Employers – Are you thinking about starting a placement scheme? Great! Are you worrying about the long-term commitment? Don’t!
Organisations considering running a program of undergraduate placements sometimes worry that it will be a long-term commitment. Such fear can completely destroy any prospect of creating a placement scheme. It’s good to remember that these things don’t have to last forever.
[Image courtesy of forbes.com]
When I first went to university as an undergraduate, I was lucky enough to find an employer running a placement scheme. They agreed to employ and train me in my holidays for four years as an undergraduate trainee, paying me for a total of 18 months before I graduated. My first training manager made only one stipulation – there was no commitment. He was not bound to offer me a permanent position; and I was not bound to return as a graduate. That struck me as odd, particularly as other potential employers were more demanding, insisting that I return to them for at least a year after graduating. So I asked him why he was so relaxed about it. It was an interesting story.
He had joined the RAF at the age of 18, lured by the prospect of travelling the world. In return for the unparalleled training they would give him, he was required to sign up for 12 years’ service to Queen and country. Over those years he enjoyed every minute of his dream job and never wanted it to end… but deep inside him a clock was ticking, counting down the years until he had met his 12-year commitment. So when he was eventually free to leave, he resigned his commission and left. He always regretted that decision. It had been the wrong one – resulting solely from finally being free from a contractual obligation. Recognising that the circumstances had led him to take the wrong decision, he vowed never to impose such a restriction on others.

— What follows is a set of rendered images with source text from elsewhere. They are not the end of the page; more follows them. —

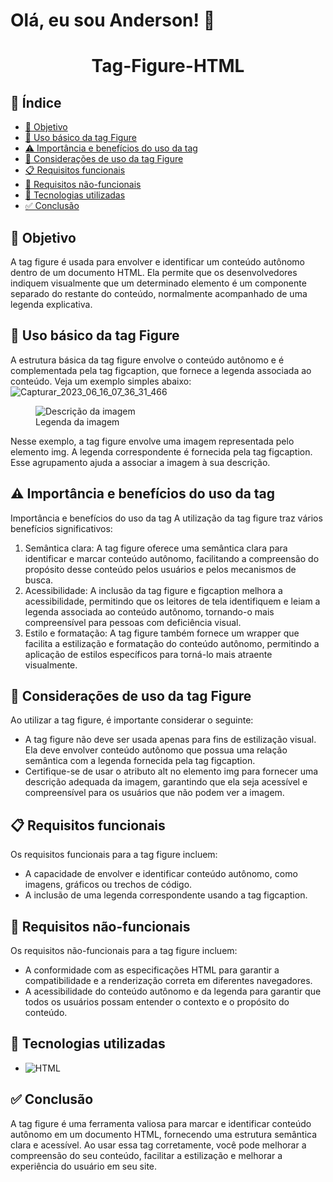 # Olá, eu sou Anderson! 👋
<h1 align="center"> Tag-Figure-HTML </h1>

## 🔗 Índice
* [🎯 Objetivo](#-objetivo)
* [📝 Uso básico da tag Figure](#-Uso-básico-da-tag-Figure)
* [⚠️ Importância e benefícios do uso da tag](#-Importância-e-benefícios-do-uso-tag-Figure)
* [📍 Considerações de uso da tag Figure](#-Considerações-de-uso-tag-Figure)
* [📋 Requisitos funcionais](#-requisitos-funcionais)
* [📍 Requisitos não-funcionais](#-requisitos-não-funcionais)
* [🔧 Tecnologias utilizadas](#-tecnologias-utilizadas)
*  [✅ Conclusão](#-conclusão)


## 🎯 Objetivo
A tag figure é usada para envolver e identificar um conteúdo autônomo dentro de um documento HTML. Ela permite que os desenvolvedores indiquem visualmente que um determinado elemento é um componente separado do restante do conteúdo, normalmente acompanhado de uma legenda explicativa.




## 📝 Uso básico da tag Figure
A estrutura básica da tag figure envolve o conteúdo autônomo e é complementada pela tag figcaption, que fornece a legenda associada ao conteúdo. Veja um exemplo simples abaixo:
![Capturar_2023_06_16_07_36_31_466](https://github.com/andersoncode55/Tag-figure-HTML/assets/61977421/6537c8a3-44c7-4cf1-8b2d-43870c930b9e)
<figure>
  <img src="caminho-da-imagem.jpg" alt="Descrição da imagem">
  <figcaption>Legenda da imagem</figcaption>
</figure>
Nesse exemplo, a tag figure envolve uma imagem representada pelo elemento img. A legenda correspondente é fornecida pela tag figcaption. Esse agrupamento ajuda a associar a imagem à sua descrição.




## ⚠️ Importância e benefícios do uso da tag
Importância e benefícios do uso da tag
A utilização da tag figure traz vários benefícios significativos:
<ol>
  <li>Semântica clara: A tag figure oferece uma semântica clara para identificar e marcar conteúdo autônomo, facilitando a compreensão do propósito desse conteúdo pelos usuários e pelos mecanismos de busca.</li>
  <li>Acessibilidade: A inclusão da tag figure e figcaption melhora a acessibilidade, permitindo que os leitores de tela identifiquem e leiam a legenda associada ao conteúdo autônomo, tornando-o mais compreensível para pessoas com deficiência visual.</li>
  <li>Estilo e formatação: A tag figure também fornece um wrapper que facilita a estilização e formatação do conteúdo autônomo, permitindo a aplicação de estilos específicos para torná-lo mais atraente visualmente.</li>
</ol>




## 📍 Considerações de uso da tag Figure
Ao utilizar a tag figure, é importante considerar o seguinte:
<ul>
  <li>A tag figure não deve ser usada apenas para fins de estilização visual. Ela deve envolver conteúdo autônomo que possua uma relação semântica com a legenda fornecida pela tag figcaption.</li>
  <li>Certifique-se de usar o atributo alt no elemento img para fornecer uma descrição adequada da imagem, garantindo que ela seja acessível e compreensível para os usuários que não podem ver a imagem.</li>
</ul>




## 📋 Requisitos funcionais
Os requisitos funcionais para a tag figure incluem:
<ul>
  <li>A capacidade de envolver e identificar conteúdo autônomo, como imagens, gráficos ou trechos de código.</li>
  <li>A inclusão de uma legenda correspondente usando a tag figcaption.</li>
</ul>


## 📍 Requisitos não-funcionais
Os requisitos não-funcionais para a tag figure incluem:
<ul>
  <li>A conformidade com as especificações HTML para garantir a compatibilidade e a renderização correta em diferentes navegadores.</li>
  <li>A acessibilidade do conteúdo autônomo e da legenda para garantir que todos os usuários possam entender o contexto e o propósito do conteúdo.</li>
</ul>



## 🔧 Tecnologias utilizadas
- ![HTML](https://img.shields.io/badge/HTML5-E34F26?style=for-the-badge&logo=html5&logoColor=white)


## ✅ Conclusão
A tag figure é uma ferramenta valiosa para marcar e identificar conteúdo autônomo em um documento HTML, fornecendo uma estrutura semântica clara e acessível. Ao usar essa tag corretamente, você pode melhorar a compreensão do seu conteúdo, facilitar a estilização e melhorar a experiência do usuário em seu site.







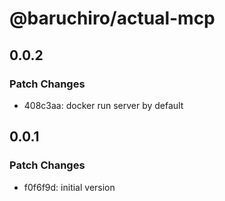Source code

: # @baruchiro/actual-mcp

## 0.0.2

### Patch Changes

- 408c3aa: docker run server by default

## 0.0.1

### Patch Changes

- f0f6f9d: initial version
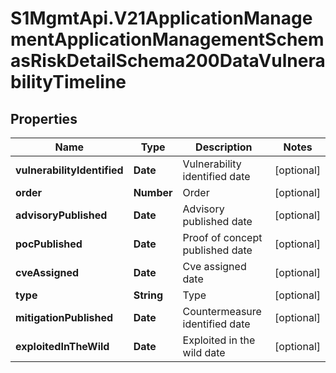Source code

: # S1MgmtApi.V21ApplicationManagementApplicationManagementSchemasRiskDetailSchema200DataVulnerabilityTimeline

## Properties
Name | Type | Description | Notes
------------ | ------------- | ------------- | -------------
**vulnerabilityIdentified** | **Date** | Vulnerability identified date | [optional] 
**order** | **Number** | Order | [optional] 
**advisoryPublished** | **Date** | Advisory published date | [optional] 
**pocPublished** | **Date** | Proof of concept published date | [optional] 
**cveAssigned** | **Date** | Cve assigned date | [optional] 
**type** | **String** | Type | [optional] 
**mitigationPublished** | **Date** | Countermeasure identified date | [optional] 
**exploitedInTheWild** | **Date** | Exploited in the wild date | [optional]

Placements don’t need to be a two-way commitment – at least not in a contractual sense. Some trainees may feel morally obliged to return; some may even feel it’s the most convenient thing to do. Either way it needs both parties, student and employer, to be comfortable with the arrangement. If it doesn’t feel right, it probably isn’t.
Organisations which provide placements for students can gain in several ways:
- An additional pair of young hands brings energy, enthusiasm, ideas and youth.
- Having younger people on board can boost existing staff and give them opportunities to mentor and lead.
There is an endless supply of students to replace those who choose to go elsewhere on graduation – just as there is an endless supply of more experienced employees to replace those who leave for any number of reasons. Contractual obligations are unlikely to help.